Both she and Himmelstein are co-founders of Physicians for a National Health Program, an organization of 16,000 doctors and medical professionals who advocate for single-payer national health insurance.

"We absolutely need a single payer, Medicare-for-all program. With the single payer option you would get a $400 billion savings by simplifying administration. We need to spend our dollars for healthcare on actual care not administrative costs," she said.

Woolhandler also shot down the healthcare plan in its current existence. She described the plan in its current form as irrevocably bad and added it was hard to debate the merits of it.

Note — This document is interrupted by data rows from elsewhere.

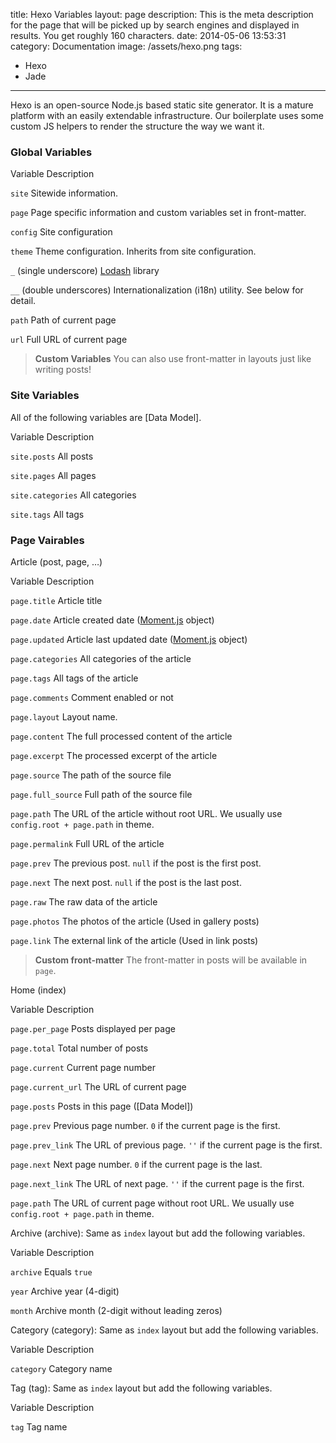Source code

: title: Hexo Variables
layout: page
description: This is the meta description for the page that will be picked up by search engines and displayed in results. You get roughly 160 characters.
date: 2014-05-06 13:53:31
category: Documentation
image: /assets/hexo.png
tags:
  - Hexo
  - Jade
---
Hexo is an open-source Node.js based static site generator. It is a mature platform with an easily extendable infrastructure. Our boilerplate uses some custom JS helpers to render the structure the way we want it.
<!--more-->

### Global Variables

Variable Description

`site`
Sitewide information.

`page`
Page specific information and custom variables set in front-matter.

`config`
Site configuration

`theme`
Theme configuration. Inherits from site configuration.

`_` (single underscore)
[Lodash][1] library

`__` (double underscores)
Internationalization (i18n) utility. See below for detail.

`path`
Path of current page

`url`
Full URL of current page

> **Custom Variables**
> You can also use front-matter in layouts just like writing posts!

### Site Variables

All of the following variables are [Data Model].

Variable Description

`site.posts`
All posts

`site.pages`
All pages

`site.categories`
All categories

`site.tags`
All tags

### Page Vairables

Article (post, page, …)

Variable Description

`page.title`
Article title

`page.date`
Article created date ([Moment.js][2] object)

`page.updated`
Article last updated date ([Moment.js][2] object)

`page.categories`
All categories of the article

`page.tags`
All tags of the article

`page.comments`
Comment enabled or not

`page.layout`
Layout name.

`page.content`
The full processed content of the article

`page.excerpt`
The processed excerpt of the article

`page.source`
The path of the source file

`page.full_source`
Full path of the source file

`page.path`
The URL of the article without root URL. We usually use `config.root + page.path` in theme.

`page.permalink`
Full URL of the article

`page.prev`
The previous post. `null` if the post is the first post.

`page.next`
The next post. `null` if the post is the last post.

`page.raw`
The raw data of the article

`page.photos`
The photos of the article (Used in gallery posts)

`page.link`
The external link of the article (Used in link posts)

> **Custom front-matter**
> The front-matter in posts will be available in `page`.

Home (index)

Variable Description

`page.per_page`
Posts displayed per page

`page.total`
Total number of posts

`page.current`
Current page number

`page.current_url`
The URL of current page

`page.posts`
Posts in this page ([Data Model])

`page.prev`
Previous page number. `0` if the current page is the first.

`page.prev_link`
The URL of previous page. `''` if the current page is the first.

`page.next`
Next page number. `0` if the current page is the last.

`page.next_link`
The URL of next page. `''` if the current page is the first.

`page.path`
The URL of current page without root URL. We usually use `config.root + page.path` in theme.

Archive (archive): Same as `index` layout but add the following variables.

Variable Description

`archive`
Equals `true`

`year`
Archive year (4-digit)

`month`
Archive month (2-digit without leading zeros)

Category (category): Same as `index` layout but add the following variables.

Variable Description

`category`
Category name

Tag (tag): Same as `index` layout but add the following variables.

Variable Description

`tag`
Tag name

[1]: http://lodash.com/
[2]: http://momentjs.com/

"It's like being at the bedside of a dying cancer patient and asking them if they want Tylenol or aspirin," she told MDD, when asked if the plan was salvageable.

So far, President Obama's healthcare plan has come under fire from some members of the Democratic Party, Republicans and the public.

One of the greatest points of contention that critics have latched onto is the public option idea, which many are saying is too expensive and would drive the country deeper into debt. There are also concerns that this plan would drive private insurers out of business.

Late last week The Wall Street Journal reported that White House and Senate Democratic leaders were mulling breaking healthcare legislation into two parts and passing the most expensive portions without Republican support.

But Woolhandler said this news isn't all doom and gloom and it could be a window opening for the single payer option to gain ground and support when lawmakers reconvene next month.

"We feel like this debate has moved the football down the field for the single-payer option," she told MDD. "We're definitely ready for September."